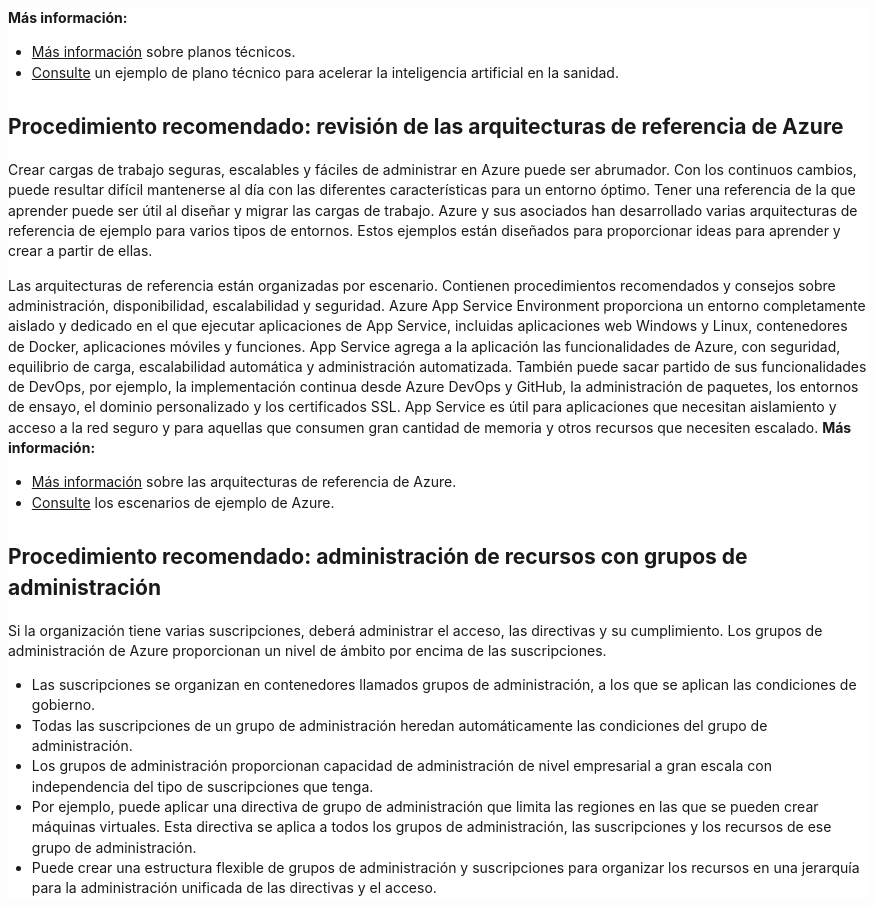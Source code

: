 **Más información:**

- [Más información](https://docs.microsoft.com/azure/governance/blueprints/overview) sobre planos técnicos.
- [Consulte](https://azure.microsoft.com/blog/customizing-azure-blueprints-to-accelerate-ai-in-healthcare/) un ejemplo de plano técnico para acelerar la inteligencia artificial en la sanidad.

## <a name="best-practice-review-azure-reference-architectures"></a>Procedimiento recomendado: revisión de las arquitecturas de referencia de Azure

Crear cargas de trabajo seguras, escalables y fáciles de administrar en Azure puede ser abrumador.  Con los continuos cambios, puede resultar difícil mantenerse al día con las diferentes características para un entorno óptimo. Tener una referencia de la que aprender puede ser útil al diseñar y migrar las cargas de trabajo.  Azure y sus asociados han desarrollado varias arquitecturas de referencia de ejemplo para varios tipos de entornos. Estos ejemplos están diseñados para proporcionar ideas para aprender y crear a partir de ellas. 

Las arquitecturas de referencia están organizadas por escenario. Contienen procedimientos recomendados y consejos sobre administración, disponibilidad, escalabilidad y seguridad.
Azure App Service Environment proporciona un entorno completamente aislado y dedicado en el que ejecutar aplicaciones de App Service, incluidas aplicaciones web Windows y Linux, contenedores de Docker, aplicaciones móviles y funciones. App Service agrega a la aplicación las funcionalidades de Azure, con seguridad, equilibrio de carga, escalabilidad automática y administración automatizada. También puede sacar partido de sus funcionalidades de DevOps, por ejemplo, la implementación continua desde Azure DevOps y GitHub, la administración de paquetes, los entornos de ensayo, el dominio personalizado y los certificados SSL. App Service es útil para aplicaciones que necesitan aislamiento y acceso a la red seguro y para aquellas que consumen gran cantidad de memoria y otros recursos que necesiten escalado.
**Más información:**

- [Más información](https://docs.microsoft.com/azure/architecture/reference-architectures/) sobre las arquitecturas de referencia de Azure.
- [Consulte](https://docs.microsoft.com/azure/architecture/example-scenario/) los escenarios de ejemplo de Azure.

## <a name="best-practice-manage-resources-with-management-groups"></a>Procedimiento recomendado: administración de recursos con grupos de administración

Si la organización tiene varias suscripciones, deberá administrar el acceso, las directivas y su cumplimiento. Los grupos de administración de Azure proporcionan un nivel de ámbito por encima de las suscripciones.

- Las suscripciones se organizan en contenedores llamados grupos de administración, a los que se aplican las condiciones de gobierno.
- Todas las suscripciones de un grupo de administración heredan automáticamente las condiciones del grupo de administración.
- Los grupos de administración proporcionan capacidad de administración de nivel empresarial a gran escala con independencia del tipo de suscripciones que tenga.
- Por ejemplo, puede aplicar una directiva de grupo de administración que limita las regiones en las que se pueden crear máquinas virtuales. Esta directiva se aplica a todos los grupos de administración, las suscripciones y los recursos de ese grupo de administración.
- Puede crear una estructura flexible de grupos de administración y suscripciones para organizar los recursos en una jerarquía para la administración unificada de las directivas y el acceso.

:::::

Give back the material exactly as written, from its first line to the line that contains "Crear cargas de", and leave out the pictures.

ANSWER TO THIS PROBLEM ::
Source code

: **Más información:**

- [Más información](https://docs.microsoft.com/azure/governance/blueprints/overview) sobre planos técnicos.
- [Consulte](https://azure.microsoft.com/blog/customizing-azure-blueprints-to-accelerate-ai-in-healthcare/) un ejemplo de plano técnico para acelerar la inteligencia artificial en la sanidad.

## <a name="best-practice-review-azure-reference-architectures"></a>Procedimiento recomendado: revisión de las arquitecturas de referencia de Azure

Crear cargas de trabajo seguras, escalables y fáciles de administrar en Azure puede ser abrumador.  Con los continuos cambios, puede resultar difícil mantenerse al día con las diferentes características para un entorno óptimo. Tener una referencia de la que aprender puede ser útil al diseñar y migrar las cargas de trabajo.  Azure y sus asociados han desarrollado varias arquitecturas de referencia de ejemplo para varios tipos de entornos. Estos ejemplos están diseñados para proporcionar ideas para aprender y crear a partir de ellas. 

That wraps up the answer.